ESPN ISN’T STUPID – THEY WANT THE BIG 12 TO LIVE
Finally, there’s a pretty basic item that so many people are missing: ESPN paid up last summer specifically to save the Big 12, so they wouldn’t have entered into a deal with UT unless they believed the Big 12 would stay together. Certainly, ESPN wouldn’t have created the new UT network if it would have the effect of actually breaking apart the conference that it just saved. ESPN might be annoying from a journalistic standpoint, but their business people aren’t stupid.
(Indeed, in the third quarter of 2010, ESPN provided half of the profit of the entire Disney Company. Think about that for a second: add up all of Toy Story 3 ticket sales, all of the people visiting Disney World and Disneyland, all of the Mickey Mouse and Winnie the Pooh swag sold, all of the ABC advertising revenue, all of the Disney books and DVDs hawked, all of the High School Musical and Hannah Montana crap, all of the Disney Broadway show tickets, and revenue from thousands of other Disney properties, and they still weren’t as profitable altogether as ESPN was by itself. That’s power.)

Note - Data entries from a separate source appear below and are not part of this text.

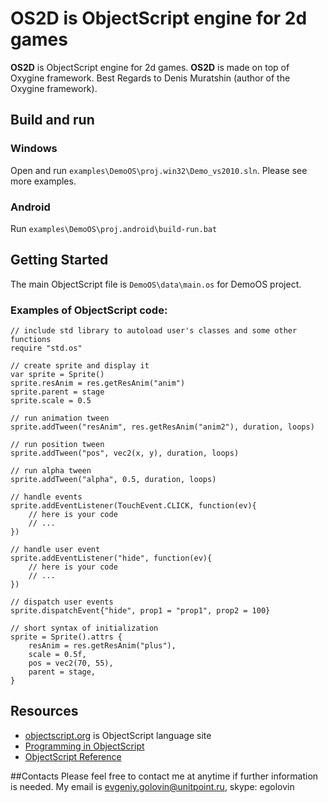 # OS2D is ObjectScript engine for 2d games

**OS2D** is ObjectScript engine for 2d games. **OS2D** is made on top of Oxygine framework.
Best Regards to Denis Muratshin (author of the Oxygine framework).

## Build and run

### Windows

Open and run <code>examples\DemoOS\proj.win32\Demo_vs2010.sln</code>. Please see more examples.

### Android

Run <code>examples\DemoOS\proj.android\build-run.bat</code>

## Getting Started

The main ObjectScript file is <code>DemoOS\data\main.os</code> for DemoOS project. 

### Examples of ObjectScript code:

	// include std library to autoload user's classes and some other functions
	require "std.os"

	// create sprite and display it
	var sprite = Sprite()
	sprite.resAnim = res.getResAnim("anim")
	sprite.parent = stage
	sprite.scale = 0.5
	
	// run animation tween
	sprite.addTween("resAnim", res.getResAnim("anim2"), duration, loops)
	
	// run position tween
	sprite.addTween("pos", vec2(x, y), duration, loops)
	
	// run alpha tween
	sprite.addTween("alpha", 0.5, duration, loops)
	
	// handle events
	sprite.addEventListener(TouchEvent.CLICK, function(ev){  
		// here is your code
		// ...
	})

	// handle user event
	sprite.addEventListener("hide", function(ev){  
		// here is your code
		// ...
	})
	
	// dispatch user events
	sprite.dispatchEvent{"hide", prop1 = "prop1", prop2 = 100}
	
	// short syntax of initialization
	sprite = Sprite().attrs {
		resAnim = res.getResAnim("plus"),
		scale = 0.5f,
		pos = vec2(70, 55),
		parent = stage,
	}

## Resources

* [objectscript.org](https://github.com/unitpoint/objectscript.org) is ObjectScript language site
* [Programming in ObjectScript](https://github.com/unitpoint/objectscript/wiki/Programming-in-ObjectScript)
* [ObjectScript Reference](https://github.com/unitpoint/objectscript/wiki/ObjectScript-Reference)
	
##Contacts
Please feel free to contact me at anytime if further information is needed.
My email is evgeniy.golovin@unitpoint.ru, skype: egolovin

So, ESPN entered into the deal with UT based on assurances that the Big 12 was going to live on, and the cable giant has a ton of control over that. With the Worldwide Leader holding the purse strings for the Big 12’s next TV contract, they’re going to provide juuuust enough to keep the non-UT members placated to ensure the investment in the Longhorn network was worth it. ESPN wants nothing to do with paying massive rights fees for superconferences, which is why they intervened when it looked like the Big 12 was going to collapse. The status quo is what they desire for college conferences and they have the financial capital to pay out accordingly in order to keep it that way. Make no mistake about it – ESPN knows that UT staying in the Big 12 is ultimately what provides it stability and that’s a big reason why $15 million per year for the Longhorn Network is a relatively inexpensive insurance policy for the Worldwide Leader.
TOO LITTLE, TOO LATE FOR A&M
At the end of the day, if A&M or any other Big 12 school had an issue with UT’s new TV network, the time that they had any leverage was last summer. They’ve all known for years that UT has been planning for a new TV network, so this wasn’t a surprise. In fact, it was a key negotiating point of last summer’s realignment discussions. Now that they agreed to keep the Big 12 together and, more importantly, rejected a Pac-16 deal that would’ve protected Texas Tech and Oklahoma State specifically, A&M in particular doesn’t have any more chips to play. You can’t always get what you want, Aggies. Instead, you can only do what you’re allowed to do, which isn’t much at all.